Question

A compound microscope has a magnifying power of $100$when the image is formed at infinity. The objective has a focal length of $0.5cm$and the tube length is $6.5cm$. Find the focal length of the eyepiece

Answer 1

Step 1: Given data

Magnifying power, $m=100$
Focal length of the objective,$f_0=0.5cm$
Tube length,$l=6.5cm$

Step 2: Formula used

$m=\frac{v_0}{u_0}\times \frac{D}{f_e}$

Where, $m$ is magnifying power, $u_0$ is the distance of the object from the lens, $v_0$ is the distance of the image from the lens, $D$ is the distance of distinct vision and $f_e$ is focal length of the eyepiece

Step 3: Find the focal length of the eyepiece.

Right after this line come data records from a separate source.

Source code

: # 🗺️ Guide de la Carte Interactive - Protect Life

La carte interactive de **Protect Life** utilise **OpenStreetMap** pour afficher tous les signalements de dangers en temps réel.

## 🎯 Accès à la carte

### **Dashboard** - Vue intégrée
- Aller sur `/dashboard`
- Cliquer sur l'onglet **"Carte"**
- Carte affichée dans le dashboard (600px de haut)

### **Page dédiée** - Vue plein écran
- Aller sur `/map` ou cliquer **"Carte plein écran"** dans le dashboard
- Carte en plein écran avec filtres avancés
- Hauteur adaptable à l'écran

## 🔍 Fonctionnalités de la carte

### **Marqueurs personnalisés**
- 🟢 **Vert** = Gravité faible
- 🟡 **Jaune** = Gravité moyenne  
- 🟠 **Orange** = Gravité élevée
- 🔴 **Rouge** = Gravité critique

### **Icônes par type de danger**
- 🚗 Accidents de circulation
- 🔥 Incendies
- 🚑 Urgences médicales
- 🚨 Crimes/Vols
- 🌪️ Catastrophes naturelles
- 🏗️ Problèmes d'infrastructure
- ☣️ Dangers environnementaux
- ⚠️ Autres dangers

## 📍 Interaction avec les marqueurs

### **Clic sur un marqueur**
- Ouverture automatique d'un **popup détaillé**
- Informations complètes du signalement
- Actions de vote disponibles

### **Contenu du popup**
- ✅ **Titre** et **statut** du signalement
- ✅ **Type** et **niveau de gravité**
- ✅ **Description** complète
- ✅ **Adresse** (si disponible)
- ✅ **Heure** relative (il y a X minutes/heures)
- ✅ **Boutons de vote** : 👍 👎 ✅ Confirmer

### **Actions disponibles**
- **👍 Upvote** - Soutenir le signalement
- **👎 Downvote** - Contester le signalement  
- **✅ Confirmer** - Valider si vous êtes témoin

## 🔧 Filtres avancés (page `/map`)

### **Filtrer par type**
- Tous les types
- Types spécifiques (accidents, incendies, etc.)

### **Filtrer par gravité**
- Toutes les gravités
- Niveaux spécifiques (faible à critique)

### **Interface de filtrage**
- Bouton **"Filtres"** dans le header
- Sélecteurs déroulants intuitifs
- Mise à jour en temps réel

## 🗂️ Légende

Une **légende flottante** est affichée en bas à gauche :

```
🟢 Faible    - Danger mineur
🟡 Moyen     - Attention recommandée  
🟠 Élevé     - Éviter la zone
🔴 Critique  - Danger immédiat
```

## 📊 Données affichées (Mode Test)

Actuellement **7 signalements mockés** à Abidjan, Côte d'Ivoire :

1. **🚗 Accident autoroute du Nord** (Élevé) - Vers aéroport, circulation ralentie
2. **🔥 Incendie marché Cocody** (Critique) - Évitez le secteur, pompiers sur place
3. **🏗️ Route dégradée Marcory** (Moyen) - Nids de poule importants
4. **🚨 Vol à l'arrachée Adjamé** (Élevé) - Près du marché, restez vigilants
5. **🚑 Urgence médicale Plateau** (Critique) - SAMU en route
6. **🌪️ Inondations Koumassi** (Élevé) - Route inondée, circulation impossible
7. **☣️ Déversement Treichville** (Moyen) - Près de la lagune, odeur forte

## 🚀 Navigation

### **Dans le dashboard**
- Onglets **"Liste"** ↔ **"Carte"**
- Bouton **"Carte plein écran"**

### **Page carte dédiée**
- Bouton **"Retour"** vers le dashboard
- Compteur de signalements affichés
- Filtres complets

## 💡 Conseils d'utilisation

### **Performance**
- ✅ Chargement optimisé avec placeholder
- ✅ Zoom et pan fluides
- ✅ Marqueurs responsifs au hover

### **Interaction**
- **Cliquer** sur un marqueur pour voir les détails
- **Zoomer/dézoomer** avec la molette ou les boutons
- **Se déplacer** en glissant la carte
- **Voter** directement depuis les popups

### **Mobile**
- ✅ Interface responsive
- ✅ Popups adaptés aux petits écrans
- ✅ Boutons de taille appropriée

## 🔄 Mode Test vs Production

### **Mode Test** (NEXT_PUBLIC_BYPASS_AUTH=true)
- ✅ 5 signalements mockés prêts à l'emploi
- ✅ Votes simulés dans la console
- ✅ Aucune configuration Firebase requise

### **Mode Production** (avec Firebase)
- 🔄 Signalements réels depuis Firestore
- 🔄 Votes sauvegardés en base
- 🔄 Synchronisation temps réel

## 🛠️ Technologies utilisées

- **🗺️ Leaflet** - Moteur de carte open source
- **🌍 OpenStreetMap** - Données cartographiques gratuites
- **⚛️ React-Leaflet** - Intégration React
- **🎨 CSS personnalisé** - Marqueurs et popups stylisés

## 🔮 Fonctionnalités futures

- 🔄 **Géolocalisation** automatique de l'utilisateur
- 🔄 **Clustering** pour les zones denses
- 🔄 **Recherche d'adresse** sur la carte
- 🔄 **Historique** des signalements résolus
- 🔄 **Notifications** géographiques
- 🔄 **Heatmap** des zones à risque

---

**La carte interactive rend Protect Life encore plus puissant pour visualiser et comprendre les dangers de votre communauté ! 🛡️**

Since the image is formed at infinity, the real image produced by the objective lens should lie on the focus of the eyepiece.
$\therefore v_0+f_e=6.5cm...\left(i\right)$

The magnifying power for normal adjustment is given by

$m=\frac{v_0}{u_0}\times \frac{D}{f_e}$

$$\begin{gathered} \Rightarrow m=-\left[1-\frac{v_0}{f_0}\right]\times \frac{D}{f_e}\left[\because \frac{v_0}{u_0}=-\left[1-\frac{v_0}{f_0}\right]\right] \\ \Rightarrow 100=-\left[1-\frac{v_0}{0.5}\right]\times \frac{25}{f_e}\left[\mathrm{Taking}D=25\right] \\ \Rightarrow 2v_0-4f_e=1...\left(ii\right) \end{gathered}$$
On solving above equations $\left(i\right)$ and $\left(ii\right)$,we get
$v_0=4.5cm$ and $f_e=2cm$

​Hence, the focal length of the eyepiece is $2cm$.